All articles

Building a Data Mesh with Starburst

Building a Data Mesh with Starburst
Explore how data mesh architecture with Starburst enables decentralized data access without requiring a traditional data lake or data warehouse.
Tagged in:
Steve Novak
Steve
Novak
Vice President
View bio

Data mesh is a new, decentralized approach to data that allows end-users to easily access data where it lives without a data lake or data warehouse. Domain-specific teams manage and serve data as a product to be consumed by others. Its objective is to allow for data products to be created from virtually any data source while minimizing intervention from data engineers.

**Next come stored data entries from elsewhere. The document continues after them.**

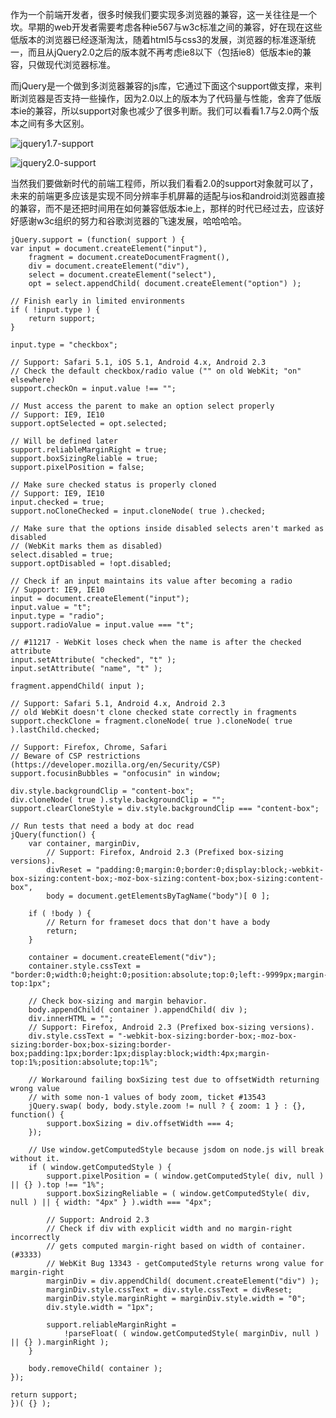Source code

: 作为一个前端开发者，很多时候我们要实现多浏览器的兼容，这一关往往是一个坎。早期的web开发者需要考虑各种ie567与w3c标准之间的兼容，好在现在这些低版本的浏览器已经逐渐淘汰，随着html5与css3的发展，浏览器的标准逐渐统一，而且从jQuery2.0之后的版本就不再考虑ie8以下（包括ie8）低版本ie的兼容，只做现代浏览器标准。

而jQuery是一个做到多浏览器兼容的js库，它通过下面这个support做支撑，来判断浏览器是否支持一些操作，因为2.0以上的版本为了代码量与性能，舍弃了低版本ie的兼容，所以support对象也减少了很多判断。我们可以看看1.7与2.0两个版本之间有多大区别。


![jquery1.7-support](http://i.imgur.com/TGpbTMY.png)

![jquery2.0-support](http://i.imgur.com/kFJzjyT.png)


当然我们要做新时代的前端工程师，所以我们看看2.0的support对象就可以了，未来的前端更多应该是实现不同分辨率手机屏幕的适配与ios和android浏览器直接的兼容，而不是还把时间用在如何兼容低版本ie上，那样的时代已经过去，应该好好感谢w3c组织的努力和谷歌浏览器的飞速发展，哈哈哈哈。

	jQuery.support = (function( support ) {
	var input = document.createElement("input"),
		fragment = document.createDocumentFragment(),
		div = document.createElement("div"),
		select = document.createElement("select"),
		opt = select.appendChild( document.createElement("option") );

	// Finish early in limited environments
	if ( !input.type ) {
		return support;
	}

	input.type = "checkbox";

	// Support: Safari 5.1, iOS 5.1, Android 4.x, Android 2.3
	// Check the default checkbox/radio value ("" on old WebKit; "on" elsewhere)
	support.checkOn = input.value !== "";

	// Must access the parent to make an option select properly
	// Support: IE9, IE10
	support.optSelected = opt.selected;

	// Will be defined later
	support.reliableMarginRight = true;
	support.boxSizingReliable = true;
	support.pixelPosition = false;

	// Make sure checked status is properly cloned
	// Support: IE9, IE10
	input.checked = true;
	support.noCloneChecked = input.cloneNode( true ).checked;

	// Make sure that the options inside disabled selects aren't marked as disabled
	// (WebKit marks them as disabled)
	select.disabled = true;
	support.optDisabled = !opt.disabled;

	// Check if an input maintains its value after becoming a radio
	// Support: IE9, IE10
	input = document.createElement("input");
	input.value = "t";
	input.type = "radio";
	support.radioValue = input.value === "t";

	// #11217 - WebKit loses check when the name is after the checked attribute
	input.setAttribute( "checked", "t" );
	input.setAttribute( "name", "t" );

	fragment.appendChild( input );

	// Support: Safari 5.1, Android 4.x, Android 2.3
	// old WebKit doesn't clone checked state correctly in fragments
	support.checkClone = fragment.cloneNode( true ).cloneNode( true ).lastChild.checked;

	// Support: Firefox, Chrome, Safari
	// Beware of CSP restrictions (https://developer.mozilla.org/en/Security/CSP)
	support.focusinBubbles = "onfocusin" in window;

	div.style.backgroundClip = "content-box";
	div.cloneNode( true ).style.backgroundClip = "";
	support.clearCloneStyle = div.style.backgroundClip === "content-box";

	// Run tests that need a body at doc read
	jQuery(function() {
		var container, marginDiv,
			// Support: Firefox, Android 2.3 (Prefixed box-sizing versions).
			divReset = "padding:0;margin:0;border:0;display:block;-webkit-box-sizing:content-box;-moz-box-sizing:content-box;box-sizing:content-box",
			body = document.getElementsByTagName("body")[ 0 ];

		if ( !body ) {
			// Return for frameset docs that don't have a body
			return;
		}

		container = document.createElement("div");
		container.style.cssText = "border:0;width:0;height:0;position:absolute;top:0;left:-9999px;margin-top:1px";

		// Check box-sizing and margin behavior.
		body.appendChild( container ).appendChild( div );
		div.innerHTML = "";
		// Support: Firefox, Android 2.3 (Prefixed box-sizing versions).
		div.style.cssText = "-webkit-box-sizing:border-box;-moz-box-sizing:border-box;box-sizing:border-box;padding:1px;border:1px;display:block;width:4px;margin-top:1%;position:absolute;top:1%";

		// Workaround failing boxSizing test due to offsetWidth returning wrong value
		// with some non-1 values of body zoom, ticket #13543
		jQuery.swap( body, body.style.zoom != null ? { zoom: 1 } : {}, function() {
			support.boxSizing = div.offsetWidth === 4;
		});

		// Use window.getComputedStyle because jsdom on node.js will break without it.
		if ( window.getComputedStyle ) {
			support.pixelPosition = ( window.getComputedStyle( div, null ) || {} ).top !== "1%";
			support.boxSizingReliable = ( window.getComputedStyle( div, null ) || { width: "4px" } ).width === "4px";

			// Support: Android 2.3
			// Check if div with explicit width and no margin-right incorrectly
			// gets computed margin-right based on width of container. (#3333)
			// WebKit Bug 13343 - getComputedStyle returns wrong value for margin-right
			marginDiv = div.appendChild( document.createElement("div") );
			marginDiv.style.cssText = div.style.cssText = divReset;
			marginDiv.style.marginRight = marginDiv.style.width = "0";
			div.style.width = "1px";

			support.reliableMarginRight =
				!parseFloat( ( window.getComputedStyle( marginDiv, null ) || {} ).marginRight );
		}

		body.removeChild( container );
	});

	return support;
	})( {} );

Data mesh has four principles to achieve this objective. The principles are:

  1. Domain-Oriented Ownership
  2. Data as a Product
  3. Self-Service Data Infrastructure
  4. Federated Computational Governance

Starburst can be used to achieve a data mesh. The following sections outline how Starburst can be used in alignment with each of the four principles of data mesh.

Domain-Oriented Ownership

In a data mesh, data teams are organized by domain, which is another word for the subject area. Teams publish data products that other teams can access and use to derive their own new data products. Starburst’s goal is to allow teams to focus less on building infrastructure and data pipelines around serving data products and more on using familiar tools such as SQL to prepare data products for end-users.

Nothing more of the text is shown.